## Task to carry out
This exercise calls for copying every line below that holds the word "coefficients".

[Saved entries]
------------------------------------------------------------------------
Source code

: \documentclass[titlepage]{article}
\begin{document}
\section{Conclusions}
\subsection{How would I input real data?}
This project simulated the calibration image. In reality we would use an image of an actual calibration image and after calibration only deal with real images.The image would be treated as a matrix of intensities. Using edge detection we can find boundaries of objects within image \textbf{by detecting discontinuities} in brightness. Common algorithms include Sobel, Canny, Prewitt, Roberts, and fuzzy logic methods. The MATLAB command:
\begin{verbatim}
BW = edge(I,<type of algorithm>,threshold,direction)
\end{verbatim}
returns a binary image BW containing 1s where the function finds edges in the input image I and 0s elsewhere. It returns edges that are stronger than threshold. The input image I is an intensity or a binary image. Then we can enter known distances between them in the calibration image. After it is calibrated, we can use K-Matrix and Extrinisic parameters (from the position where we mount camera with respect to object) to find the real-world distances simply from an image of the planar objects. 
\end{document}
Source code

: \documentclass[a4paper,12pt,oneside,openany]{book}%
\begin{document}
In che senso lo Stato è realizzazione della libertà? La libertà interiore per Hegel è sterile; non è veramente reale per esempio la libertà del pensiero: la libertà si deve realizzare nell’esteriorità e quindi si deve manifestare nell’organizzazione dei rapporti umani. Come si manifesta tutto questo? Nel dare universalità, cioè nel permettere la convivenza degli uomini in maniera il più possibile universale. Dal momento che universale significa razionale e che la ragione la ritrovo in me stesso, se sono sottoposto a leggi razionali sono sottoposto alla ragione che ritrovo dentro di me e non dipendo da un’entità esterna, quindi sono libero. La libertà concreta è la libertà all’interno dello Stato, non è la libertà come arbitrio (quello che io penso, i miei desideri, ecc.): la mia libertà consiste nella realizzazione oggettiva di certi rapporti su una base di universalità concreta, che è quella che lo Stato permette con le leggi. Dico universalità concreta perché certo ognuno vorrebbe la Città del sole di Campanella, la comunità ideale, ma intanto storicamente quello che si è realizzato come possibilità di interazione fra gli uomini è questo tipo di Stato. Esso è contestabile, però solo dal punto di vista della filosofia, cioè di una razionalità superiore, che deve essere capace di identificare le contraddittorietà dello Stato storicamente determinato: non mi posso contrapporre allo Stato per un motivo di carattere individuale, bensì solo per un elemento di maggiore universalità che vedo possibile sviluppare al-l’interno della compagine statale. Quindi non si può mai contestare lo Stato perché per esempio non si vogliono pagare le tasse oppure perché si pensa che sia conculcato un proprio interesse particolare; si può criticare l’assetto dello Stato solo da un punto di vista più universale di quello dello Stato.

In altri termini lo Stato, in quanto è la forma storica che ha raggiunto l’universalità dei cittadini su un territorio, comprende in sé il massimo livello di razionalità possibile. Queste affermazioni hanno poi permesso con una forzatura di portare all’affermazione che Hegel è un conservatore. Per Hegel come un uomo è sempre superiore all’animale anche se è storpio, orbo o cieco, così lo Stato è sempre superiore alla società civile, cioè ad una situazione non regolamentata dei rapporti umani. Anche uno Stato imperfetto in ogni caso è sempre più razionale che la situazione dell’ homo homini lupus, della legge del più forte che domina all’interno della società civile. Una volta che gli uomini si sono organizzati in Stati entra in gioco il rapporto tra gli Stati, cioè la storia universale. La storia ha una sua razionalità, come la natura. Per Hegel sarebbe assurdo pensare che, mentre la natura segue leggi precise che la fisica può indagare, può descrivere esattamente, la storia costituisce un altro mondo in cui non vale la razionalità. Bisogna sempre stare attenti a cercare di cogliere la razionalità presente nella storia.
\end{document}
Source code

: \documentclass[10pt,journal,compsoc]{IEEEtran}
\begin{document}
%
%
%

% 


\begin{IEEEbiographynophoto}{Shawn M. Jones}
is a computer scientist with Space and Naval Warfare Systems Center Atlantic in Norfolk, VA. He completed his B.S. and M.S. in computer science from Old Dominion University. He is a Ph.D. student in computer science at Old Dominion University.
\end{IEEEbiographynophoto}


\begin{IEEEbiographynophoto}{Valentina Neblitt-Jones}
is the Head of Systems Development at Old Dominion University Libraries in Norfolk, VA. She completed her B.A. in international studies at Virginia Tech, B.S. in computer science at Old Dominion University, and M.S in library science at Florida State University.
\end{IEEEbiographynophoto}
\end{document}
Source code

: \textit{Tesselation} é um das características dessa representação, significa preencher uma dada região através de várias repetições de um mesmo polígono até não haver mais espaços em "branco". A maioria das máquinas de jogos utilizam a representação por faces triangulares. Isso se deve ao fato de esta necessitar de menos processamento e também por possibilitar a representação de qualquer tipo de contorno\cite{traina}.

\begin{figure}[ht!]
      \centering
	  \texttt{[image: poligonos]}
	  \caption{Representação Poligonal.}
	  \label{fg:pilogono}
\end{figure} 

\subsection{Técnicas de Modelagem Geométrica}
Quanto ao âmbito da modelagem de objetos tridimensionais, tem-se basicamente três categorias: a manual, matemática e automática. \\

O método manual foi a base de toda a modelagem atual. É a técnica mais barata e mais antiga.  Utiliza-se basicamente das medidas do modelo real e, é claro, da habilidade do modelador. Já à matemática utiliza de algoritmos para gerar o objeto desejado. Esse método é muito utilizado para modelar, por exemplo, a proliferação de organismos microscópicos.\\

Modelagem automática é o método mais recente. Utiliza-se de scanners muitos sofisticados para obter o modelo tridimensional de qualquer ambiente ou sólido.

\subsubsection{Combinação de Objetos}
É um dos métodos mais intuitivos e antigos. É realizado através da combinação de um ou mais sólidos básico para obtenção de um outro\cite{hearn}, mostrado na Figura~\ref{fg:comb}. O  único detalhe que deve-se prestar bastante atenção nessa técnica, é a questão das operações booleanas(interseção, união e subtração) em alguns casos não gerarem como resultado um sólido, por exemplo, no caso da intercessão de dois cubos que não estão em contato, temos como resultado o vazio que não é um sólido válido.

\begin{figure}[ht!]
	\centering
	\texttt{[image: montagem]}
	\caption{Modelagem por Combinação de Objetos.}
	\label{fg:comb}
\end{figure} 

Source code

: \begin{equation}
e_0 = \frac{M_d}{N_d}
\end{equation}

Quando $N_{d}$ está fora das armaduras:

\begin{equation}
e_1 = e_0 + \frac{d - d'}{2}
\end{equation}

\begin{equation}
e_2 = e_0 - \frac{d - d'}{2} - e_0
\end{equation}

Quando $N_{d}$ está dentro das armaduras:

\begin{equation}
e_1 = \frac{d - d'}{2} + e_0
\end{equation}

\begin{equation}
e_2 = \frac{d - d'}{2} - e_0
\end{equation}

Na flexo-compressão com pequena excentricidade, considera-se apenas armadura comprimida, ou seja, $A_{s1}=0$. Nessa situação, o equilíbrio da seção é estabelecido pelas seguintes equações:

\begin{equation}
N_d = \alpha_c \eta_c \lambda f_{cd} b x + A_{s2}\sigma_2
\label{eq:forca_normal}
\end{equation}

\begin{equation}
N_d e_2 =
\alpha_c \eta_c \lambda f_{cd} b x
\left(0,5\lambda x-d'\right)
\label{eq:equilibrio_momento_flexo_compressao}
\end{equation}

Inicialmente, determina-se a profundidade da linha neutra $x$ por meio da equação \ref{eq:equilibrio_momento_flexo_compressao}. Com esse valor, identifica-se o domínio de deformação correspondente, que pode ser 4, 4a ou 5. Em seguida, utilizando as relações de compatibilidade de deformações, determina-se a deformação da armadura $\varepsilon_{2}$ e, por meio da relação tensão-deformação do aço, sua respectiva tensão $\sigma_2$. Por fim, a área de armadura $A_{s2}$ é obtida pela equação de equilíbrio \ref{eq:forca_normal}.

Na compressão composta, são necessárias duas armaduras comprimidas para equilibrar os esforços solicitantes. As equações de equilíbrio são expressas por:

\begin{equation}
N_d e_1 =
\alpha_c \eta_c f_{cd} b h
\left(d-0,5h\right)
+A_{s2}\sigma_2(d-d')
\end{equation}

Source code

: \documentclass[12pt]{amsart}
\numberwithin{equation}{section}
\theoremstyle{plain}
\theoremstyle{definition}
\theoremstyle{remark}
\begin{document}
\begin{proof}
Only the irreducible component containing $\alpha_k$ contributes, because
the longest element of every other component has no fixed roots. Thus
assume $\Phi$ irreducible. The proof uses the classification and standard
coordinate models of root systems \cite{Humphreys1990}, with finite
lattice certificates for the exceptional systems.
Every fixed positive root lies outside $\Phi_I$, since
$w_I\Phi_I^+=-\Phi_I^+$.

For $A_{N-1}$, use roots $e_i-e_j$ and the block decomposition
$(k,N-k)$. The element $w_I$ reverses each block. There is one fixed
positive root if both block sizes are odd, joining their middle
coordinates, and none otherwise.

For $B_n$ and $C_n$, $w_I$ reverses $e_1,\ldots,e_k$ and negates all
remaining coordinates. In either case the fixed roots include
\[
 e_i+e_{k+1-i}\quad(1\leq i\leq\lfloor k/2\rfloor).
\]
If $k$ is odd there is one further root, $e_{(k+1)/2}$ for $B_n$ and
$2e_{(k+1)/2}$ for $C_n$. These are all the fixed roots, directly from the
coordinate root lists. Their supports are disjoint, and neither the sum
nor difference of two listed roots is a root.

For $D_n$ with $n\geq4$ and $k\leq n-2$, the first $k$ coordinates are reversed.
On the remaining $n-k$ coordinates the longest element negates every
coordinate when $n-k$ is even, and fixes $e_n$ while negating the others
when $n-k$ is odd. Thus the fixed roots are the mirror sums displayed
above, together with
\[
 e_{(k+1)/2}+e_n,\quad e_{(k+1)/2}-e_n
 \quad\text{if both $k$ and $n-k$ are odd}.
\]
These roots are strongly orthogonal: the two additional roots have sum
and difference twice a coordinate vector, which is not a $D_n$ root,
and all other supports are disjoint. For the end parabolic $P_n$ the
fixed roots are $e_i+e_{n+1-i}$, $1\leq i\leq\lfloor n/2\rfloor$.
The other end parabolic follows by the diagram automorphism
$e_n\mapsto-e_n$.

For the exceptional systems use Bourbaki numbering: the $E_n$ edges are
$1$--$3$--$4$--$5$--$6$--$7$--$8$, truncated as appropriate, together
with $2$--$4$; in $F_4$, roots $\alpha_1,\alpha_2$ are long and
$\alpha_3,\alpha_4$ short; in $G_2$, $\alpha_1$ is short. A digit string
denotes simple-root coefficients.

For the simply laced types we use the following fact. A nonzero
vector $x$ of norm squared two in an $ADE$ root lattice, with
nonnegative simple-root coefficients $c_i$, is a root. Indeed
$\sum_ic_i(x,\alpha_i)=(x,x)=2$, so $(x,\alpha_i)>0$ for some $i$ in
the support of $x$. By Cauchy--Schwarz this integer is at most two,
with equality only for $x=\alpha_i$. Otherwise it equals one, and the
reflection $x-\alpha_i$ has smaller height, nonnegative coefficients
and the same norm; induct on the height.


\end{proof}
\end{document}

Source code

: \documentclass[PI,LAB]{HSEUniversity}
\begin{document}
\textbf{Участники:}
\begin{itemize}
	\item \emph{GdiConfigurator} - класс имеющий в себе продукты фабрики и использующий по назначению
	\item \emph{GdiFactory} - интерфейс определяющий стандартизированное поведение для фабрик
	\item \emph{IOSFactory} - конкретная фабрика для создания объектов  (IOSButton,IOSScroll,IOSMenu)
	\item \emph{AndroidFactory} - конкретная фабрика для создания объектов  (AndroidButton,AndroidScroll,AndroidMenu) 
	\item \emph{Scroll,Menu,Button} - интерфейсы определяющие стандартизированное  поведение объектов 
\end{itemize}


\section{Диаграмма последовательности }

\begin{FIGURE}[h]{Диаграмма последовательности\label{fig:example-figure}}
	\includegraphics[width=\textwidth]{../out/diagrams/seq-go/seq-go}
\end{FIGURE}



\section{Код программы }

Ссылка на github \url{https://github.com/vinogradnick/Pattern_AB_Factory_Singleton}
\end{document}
------------------------------------------------------------------------
## Solved problem
denotes simple-root coefficients.
nonnegative simple-root coefficients $c_i$, is a root. Indeed
reflection $x-\alpha_i$ has smaller height, nonnegative coefficients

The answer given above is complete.